"Her mother patted the headstone the way she used to brush his jacket. She was smoothing down his shoulders and whispering in his ears".
As I read these beautiful deeply moving and disturbing lines I cannot help but see my wife one day doing exactly this one day.
Inclusion in the long standing series of anthologies of The O. Henry Prize Stories is a great honor. In order to be legible a story must first have been published in an American or Canadian literary journal.
Yesterday, with a reread this morning, I read a very moving and beautifully sad story by L. Annette Binder, "Lay My Head" included in The O. Henry Prize Stories, 2013 (first published in The Fairy Tale Review). My earliest reading memories are of being read fairy tales. My youngest daughter saw an edition of The Complete Fairy Tales on my book shelves a couple of years ago and asked if she could keep on the shelves in her room. She has it booked marked so I know she is reading it.

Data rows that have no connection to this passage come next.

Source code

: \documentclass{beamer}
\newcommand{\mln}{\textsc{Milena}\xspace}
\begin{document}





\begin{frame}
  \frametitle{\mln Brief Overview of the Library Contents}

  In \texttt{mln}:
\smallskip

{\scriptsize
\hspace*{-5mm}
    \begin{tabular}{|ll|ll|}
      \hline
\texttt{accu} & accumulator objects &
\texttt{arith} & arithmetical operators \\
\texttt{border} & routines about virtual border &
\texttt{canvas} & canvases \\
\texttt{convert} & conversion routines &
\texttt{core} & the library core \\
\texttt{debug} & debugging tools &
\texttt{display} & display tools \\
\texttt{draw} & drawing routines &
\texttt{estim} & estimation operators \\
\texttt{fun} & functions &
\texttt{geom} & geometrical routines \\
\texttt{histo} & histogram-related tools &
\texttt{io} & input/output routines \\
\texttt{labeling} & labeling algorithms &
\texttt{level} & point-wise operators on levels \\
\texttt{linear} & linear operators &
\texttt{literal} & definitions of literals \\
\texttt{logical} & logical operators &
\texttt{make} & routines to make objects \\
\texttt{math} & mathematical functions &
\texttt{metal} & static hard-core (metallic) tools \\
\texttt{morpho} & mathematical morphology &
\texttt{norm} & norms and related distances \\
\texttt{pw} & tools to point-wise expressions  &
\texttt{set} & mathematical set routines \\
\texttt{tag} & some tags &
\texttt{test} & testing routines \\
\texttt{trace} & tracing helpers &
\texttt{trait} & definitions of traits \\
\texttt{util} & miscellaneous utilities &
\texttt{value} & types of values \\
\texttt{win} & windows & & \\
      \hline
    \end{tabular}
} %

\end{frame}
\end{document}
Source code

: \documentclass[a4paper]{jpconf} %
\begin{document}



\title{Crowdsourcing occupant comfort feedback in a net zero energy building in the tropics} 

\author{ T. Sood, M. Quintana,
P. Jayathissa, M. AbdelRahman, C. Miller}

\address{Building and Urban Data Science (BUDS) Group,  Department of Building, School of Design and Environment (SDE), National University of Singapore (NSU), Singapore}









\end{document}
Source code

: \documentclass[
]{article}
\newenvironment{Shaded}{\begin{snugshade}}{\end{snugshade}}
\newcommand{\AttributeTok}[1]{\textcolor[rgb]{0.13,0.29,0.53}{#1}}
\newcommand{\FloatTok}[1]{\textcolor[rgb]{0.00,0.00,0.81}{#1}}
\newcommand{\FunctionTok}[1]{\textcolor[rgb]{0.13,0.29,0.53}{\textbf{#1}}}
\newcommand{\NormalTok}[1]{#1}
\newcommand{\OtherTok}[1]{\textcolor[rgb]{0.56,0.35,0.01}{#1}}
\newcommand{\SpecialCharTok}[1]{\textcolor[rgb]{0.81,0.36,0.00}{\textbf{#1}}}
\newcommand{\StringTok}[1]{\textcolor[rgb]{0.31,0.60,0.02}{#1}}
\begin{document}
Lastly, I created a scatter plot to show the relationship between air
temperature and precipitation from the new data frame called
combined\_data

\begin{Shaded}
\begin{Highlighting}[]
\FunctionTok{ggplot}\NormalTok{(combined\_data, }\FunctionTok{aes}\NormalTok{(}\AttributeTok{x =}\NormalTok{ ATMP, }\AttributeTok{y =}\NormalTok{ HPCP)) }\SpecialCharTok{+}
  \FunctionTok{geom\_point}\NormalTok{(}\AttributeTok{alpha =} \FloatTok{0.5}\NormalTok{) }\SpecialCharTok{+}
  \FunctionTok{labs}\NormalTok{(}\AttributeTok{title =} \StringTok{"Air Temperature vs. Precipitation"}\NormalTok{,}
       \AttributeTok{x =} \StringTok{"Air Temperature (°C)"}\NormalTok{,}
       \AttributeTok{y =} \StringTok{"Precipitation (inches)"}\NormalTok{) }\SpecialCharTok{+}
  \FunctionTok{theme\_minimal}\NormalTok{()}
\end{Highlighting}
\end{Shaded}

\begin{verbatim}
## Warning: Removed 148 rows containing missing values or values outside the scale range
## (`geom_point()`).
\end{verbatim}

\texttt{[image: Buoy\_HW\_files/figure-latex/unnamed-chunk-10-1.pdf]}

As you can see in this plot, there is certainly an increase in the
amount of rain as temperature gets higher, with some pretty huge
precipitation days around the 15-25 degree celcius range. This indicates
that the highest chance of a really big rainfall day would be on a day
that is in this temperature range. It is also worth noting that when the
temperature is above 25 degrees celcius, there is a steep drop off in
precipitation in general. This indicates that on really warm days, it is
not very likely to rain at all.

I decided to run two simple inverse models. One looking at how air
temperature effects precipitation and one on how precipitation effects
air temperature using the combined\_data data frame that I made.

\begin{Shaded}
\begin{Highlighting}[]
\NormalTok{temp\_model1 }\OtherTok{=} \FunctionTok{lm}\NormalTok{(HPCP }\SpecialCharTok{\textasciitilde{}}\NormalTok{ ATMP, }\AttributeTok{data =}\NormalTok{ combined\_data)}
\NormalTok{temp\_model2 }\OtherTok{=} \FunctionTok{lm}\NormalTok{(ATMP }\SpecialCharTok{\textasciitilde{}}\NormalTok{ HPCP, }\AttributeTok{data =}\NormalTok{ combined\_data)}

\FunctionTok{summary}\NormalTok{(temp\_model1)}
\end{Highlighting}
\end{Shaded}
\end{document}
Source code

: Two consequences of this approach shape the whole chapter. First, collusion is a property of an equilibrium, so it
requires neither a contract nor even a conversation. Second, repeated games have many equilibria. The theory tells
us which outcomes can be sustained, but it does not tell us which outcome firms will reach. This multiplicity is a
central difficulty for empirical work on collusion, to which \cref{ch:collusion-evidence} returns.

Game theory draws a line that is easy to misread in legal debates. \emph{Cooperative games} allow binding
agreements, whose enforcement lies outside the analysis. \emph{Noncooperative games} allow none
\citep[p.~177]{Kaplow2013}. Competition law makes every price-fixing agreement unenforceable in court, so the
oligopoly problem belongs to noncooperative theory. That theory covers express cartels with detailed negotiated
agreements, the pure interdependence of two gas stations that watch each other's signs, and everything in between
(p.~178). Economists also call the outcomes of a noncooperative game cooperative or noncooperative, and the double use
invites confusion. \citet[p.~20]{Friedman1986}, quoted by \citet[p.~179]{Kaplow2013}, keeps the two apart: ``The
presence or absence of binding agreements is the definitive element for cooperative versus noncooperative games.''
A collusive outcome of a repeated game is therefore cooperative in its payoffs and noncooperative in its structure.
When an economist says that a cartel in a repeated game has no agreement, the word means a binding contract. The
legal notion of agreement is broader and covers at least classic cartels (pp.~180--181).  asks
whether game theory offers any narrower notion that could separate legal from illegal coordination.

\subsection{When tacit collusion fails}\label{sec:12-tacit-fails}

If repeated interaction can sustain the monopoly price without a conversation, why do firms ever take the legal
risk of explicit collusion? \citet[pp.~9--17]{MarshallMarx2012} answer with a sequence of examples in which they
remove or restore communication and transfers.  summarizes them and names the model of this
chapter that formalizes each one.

One of the associations in literature worldwide is that of beautiful people with goodness and unattractive, ugly people with evil. You see this every where from the latest popular novel to the great works of literature. I increasingly think this, as it is mostly women who are described as beautiful represents the deeply pervasive image of women as commodities for men to consume. This prejuduce runs so far down into our consciousness that most repudiate my idea. Illness as it changes appearances away from standard notions of beauty is seen as a manifestation of evil with the person, either an ancient curse or inherent malignancy coming out for the "beautiful" people and their admirers to fear. These are part of what I see as themes of "Lay My Head".
As the story opens Angela, her appearance badly impacted by illness, is on a plane from Los Angeles to her mother's house, where she grew up. A small child on the plane is fascinated by her appearance, not yet having learned to fear the different. I do not wish to spoil this story for potential readers but here are some of the other things it is about- living with a disease, waiting for death, existence in a world gone narcorpoliptic, memories of the dead shading over, loving those gone, maybe loving death. It depicts a dark world where those with the wisdom to see beyond the prepackaged world cannot escape sadness and loneliness.
From the aurhor's webpage
I was born in Germany and grew up in Colorado. Like many immigrant kids, I learned my English from primetime TV and the Saturday morning cartoons. My parents spoke to me in German, and -- to their dismay -- I started answering in English before the boxes were even unpacked. I have degrees from Harvard, Berkeley, and the Programs in Writing at the University of California, Irvine.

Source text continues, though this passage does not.